What you should do:
Go through the data and copy each line that holds "includegraphics".

+++++

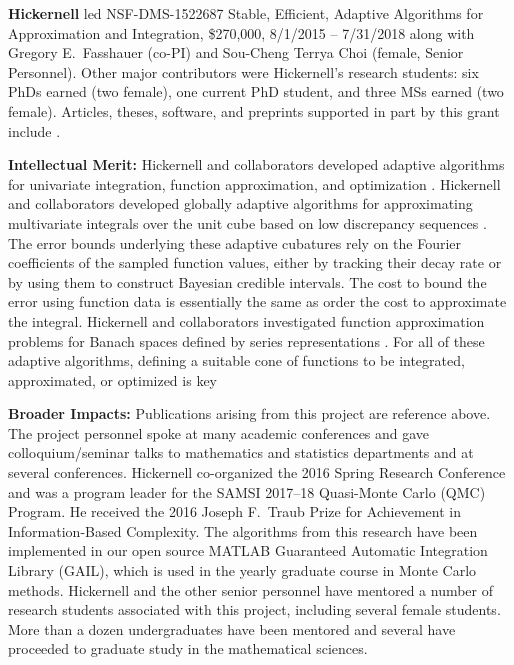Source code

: \documentclass[11pt]{NSFamsart}
\begin{document}
 \medskip 
\noindent   \textbf{Hickernell} led NSF-DMS-1522687 Stable, Efficient, Adaptive Algorithms for Approximation and Integration,
		\$270,000, 8/1/2015 -- 7/31/2018 along with Gregory E.\ Fasshauer (co-PI) and  Sou-Cheng Terrya Choi (female, Senior Personnel).  Other major contributors were Hickernell's research students: 
		six PhDs earned (two female), one current PhD student, and three MSs earned (two female).
Articles, theses, software, and preprints supported in
part by this grant include
\cite{ala_augmented_2017,
	ChoEtal17a,
	ChoEtal20a,
	Din15a,
	DinHic20a,
	GilEtal16a,
	Hic17a,
	HicJag18b,
	HicJim16a,
	HicEtal18a,
	HicEtal17a,
	HicKriWoz19a,
	RatHic19a,
	GilJim16b,
	JimHic16a,
	JohFasHic18a,
	Li16a,
	Liu17a,
	MarEtal18a,
	mccourt_stable_2017,
	MCCEtal19a,
	mishra_hybrid_2018,
	MisEtal19a,
	rashidinia_stable_2016,
	rashidinia_stable_2018,
	Zha18a,
	Zha17a,
	Zho15a,
	ZhoHic15a}.

\noindent \textbf{Intellectual Merit:}
Hickernell and collaborators developed adaptive algorithms for univariate integration, function approximation, and optimization \cite{ChoEtal17a,HicEtal14b, Din15a, Ton14a, Zha18a}.
Hickernell and collaborators developed globally adaptive algorithms for approximating multivariate integrals over the unit cube based on low discrepancy sequences \cite{HicJim16a,HicEtal17a,JimHic16a,RatHic19a}.  The error bounds underlying these adaptive cubatures rely on the Fourier coefficients of the sampled function values, either by tracking their decay rate or by using them to construct Bayesian credible intervals. The cost to bound the error using function data is essentially the same as order the cost to approximate the integral. 
Hickernell and collaborators investigated function approximation problems for Banach spaces defined by series representations \cite{DinHic20a,DinEtal20a}.  For all of these adaptive algorithms, defining a suitable cone of functions to be integrated, approximated, or optimized is key

\noindent \textbf{Broader Impacts:}
Publications arising from this project are reference above.  
The project personnel spoke at many academic conferences and gave colloquium/seminar talks to mathematics and statistics departments and at several conferences.  Hickernell co-organized the 2016 Spring Research Conference and was a program leader for the SAMSI 2017--18 Quasi-Monte Carlo (QMC) Program.   He received the 2016 Joseph F.\ Traub Prize for Achievement in Information-Based Complexity. The algorithms from this research have been implemented in our open source MATLAB Guaranteed Automatic Integration Library (GAIL), which is used in the yearly graduate course in Monte Carlo methods.  Hickernell and the other senior personnel have mentored a number of research students associated with this project, including several female students.  More than a dozen undergraduates have been mentored and several have proceeded to graduate study in the mathematical sciences. 
\end{document}
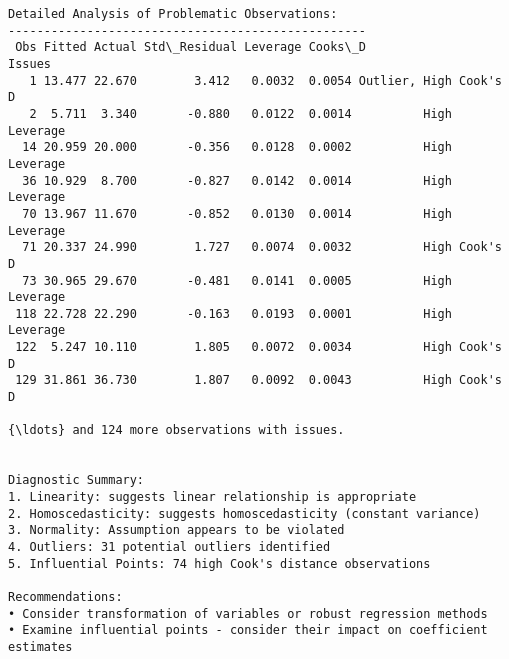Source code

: \documentclass[8pt, twocolumn]{extarticle}
\begin{document}
    \begin{Verbatim}[commandchars=\\\{\}]
Detailed Analysis of Problematic Observations:
--------------------------------------------------
 Obs Fitted Actual Std\_Residual Leverage Cooks\_D                 Issues
   1 13.477 22.670        3.412   0.0032  0.0054 Outlier, High Cook's D
   2  5.711  3.340       -0.880   0.0122  0.0014          High Leverage
  14 20.959 20.000       -0.356   0.0128  0.0002          High Leverage
  36 10.929  8.700       -0.827   0.0142  0.0014          High Leverage
  70 13.967 11.670       -0.852   0.0130  0.0014          High Leverage
  71 20.337 24.990        1.727   0.0074  0.0032          High Cook's D
  73 30.965 29.670       -0.481   0.0141  0.0005          High Leverage
 118 22.728 22.290       -0.163   0.0193  0.0001          High Leverage
 122  5.247 10.110        1.805   0.0072  0.0034          High Cook's D
 129 31.861 36.730        1.807   0.0092  0.0043          High Cook's D

{\ldots} and 124 more observations with issues.


Diagnostic Summary:
1. Linearity: suggests linear relationship is appropriate
2. Homoscedasticity: suggests homoscedasticity (constant variance)
3. Normality: Assumption appears to be violated
4. Outliers: 31 potential outliers identified
5. Influential Points: 74 high Cook's distance observations

Recommendations:
• Consider transformation of variables or robust regression methods
• Examine influential points - consider their impact on coefficient estimates
    \end{Verbatim}
\end{document}
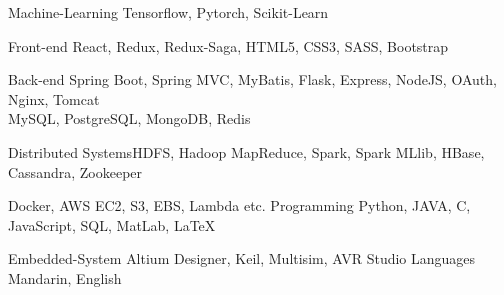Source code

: 

\begin{cvskills}[]

  \cvskill
    {Machine-Learning} %
    {Tensorflow, Pytorch, Scikit-Learn} %

  \cvskill
    {Front-end} %
    {React, Redux, Redux-Saga, HTML5, CSS3, SASS, Bootstrap} %

  \cvskill
    {Back-end} %
    {Spring Boot, Spring MVC, MyBatis, Flask, Express, NodeJS, OAuth, Nginx, Tomcat \\ MySQL, PostgreSQL, MongoDB, Redis} %

  \cvskill
    {Distributed Systems}{HDFS, Hadoop MapReduce, Spark, Spark MLlib, HBase, Cassandra, Zookeeper}

    {Docker, AWS EC2, S3, EBS, Lambda etc.}
  \cvskill
    {Programming} %
    {Python, JAVA, C, JavaScript, SQL, MatLab, LaTeX} %

  \cvskill
    {Embedded-System}
    {Altium Designer, Keil, Multisim, AVR Studio}
  \cvskill
    {Languages} %
    {Mandarin, English} %

\end{cvskills}
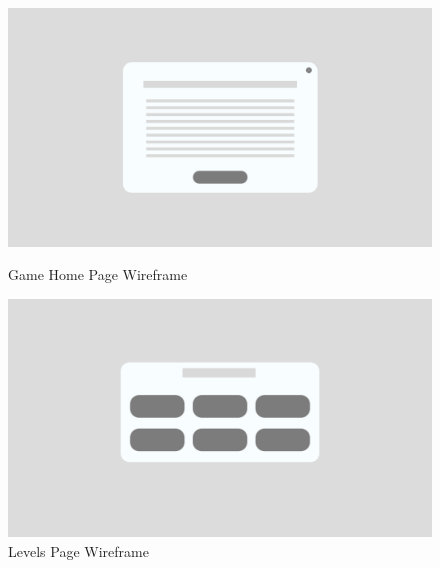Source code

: \begin{figure}[H]
    \centering
    \begin{minipage}{0.45\textwidth}
      \centering
      \includegraphics[width=\linewidth]{Chapters/figma/home-wireframe.png}
      \caption{Game Home Page Wireframe}
      \label{fig:home-wireframe}
    \end{minipage}
    \hfill
    \begin{minipage}{0.45\textwidth}
      \centering
      \includegraphics[width=\linewidth]{Chapters/figma/levels-wireframe.png}
      \caption{Levels Page Wireframe}
      \label{fig:levels-wireframe}
    \end{minipage}
\end{figure}



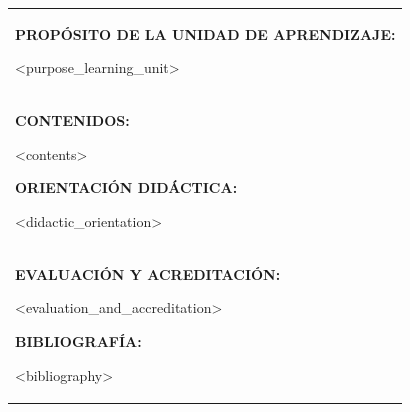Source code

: \documentclass[10pt]{article}
\begin{document}
  \begin{longtable}{|p{}|}
    \hline
    \textbf{PROPÓSITO DE LA UNIDAD DE APRENDIZAJE:}

    <purpose_learning_unit> \\

    \textbf{CONTENIDOS:}
    \begin{enumerate}[I]
    \setlength{\itemsep}{0pt}
    \setlength{\parskip}{0pt}
    <contents>
    \end{enumerate}

    \textbf{ORIENTACIÓN DIDÁCTICA:}

    <didactic_orientation> \\ 

    \textbf{EVALUACIÓN Y ACREDITACIÓN:}
    \begin{itemize}[leftmargin=*]
    \setlength{\itemsep}{0pt}
    \setlength{\parskip}{0pt}
    <evaluation_and_accreditation>
    \end{itemize}
    \textbf{BIBLIOGRAFÍA:}
    \begin{itemize}[leftmargin=*]
    \setlength{\itemsep}{0pt}
    \setlength{\parskip}{0pt}
    <bibliography> 
    \end{itemize}
    \\ \hline
  \end{longtable}

\end{document}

+++++

Result below:
      \includegraphics[width=\linewidth]{Chapters/figma/home-wireframe.png}
      \includegraphics[width=\linewidth]{Chapters/figma/levels-wireframe.png}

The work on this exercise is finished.